In contrast, smallholders share key characteristics across the regions, such as relying on a mix of activities including cropping, livestock rearing, and the use of adjacent or surrounding forests for hunting and collecting resources. However, which of the activities was most important for the livelihoods of smallholders is different across places. We also discovered some land uses linked to complex political phenomena that require regional knowledge, such as processes of land speculation in Bolivia, or companies obtaining land concessions in Cambodia. Lastly, we found that conservation land uses also are remarkably diverse. While state-protected areas are similar across places, the institutional settings and levels of governance and funding vary. Moreover, the relevance and involvement of private actors differ markedly, with no institutional frame for private area-based conservation at all in Bolivia, and stock-listed safari companies co-managing a large part of protected areas in Mozambique. Finally, there are various facets of community-based conservation, including Indigenous reserves, social community forestry, or sacred groves – each implying unique challenges and opportunities.

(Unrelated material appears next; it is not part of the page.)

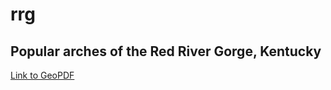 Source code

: # rrg

## Popular arches of the Red River Gorge, Kentucky

[Link to GeoPDF](basemap/RRG_Arches.pdf)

All in all, our typology shows how diverse and complex land use is. But it goes beyond this: our typology can structure this diversity, which now provides a tool for better considering this diversity in conservation planning and helps to allow for better comparisons and learning from one region to another. It is increasingly clear that for protecting biodiversity, there are no silver-bullet solutions available. We need to design contextualized conservation strategies that are effective and at the same time just. For this, it is key to consider how conservation interacts with existing land uses, taking account of the wide range of land-use actors and activities connected to diverse portfolios of threats to biodiversity, opportunities for interventions, or trade-offs with conservation action.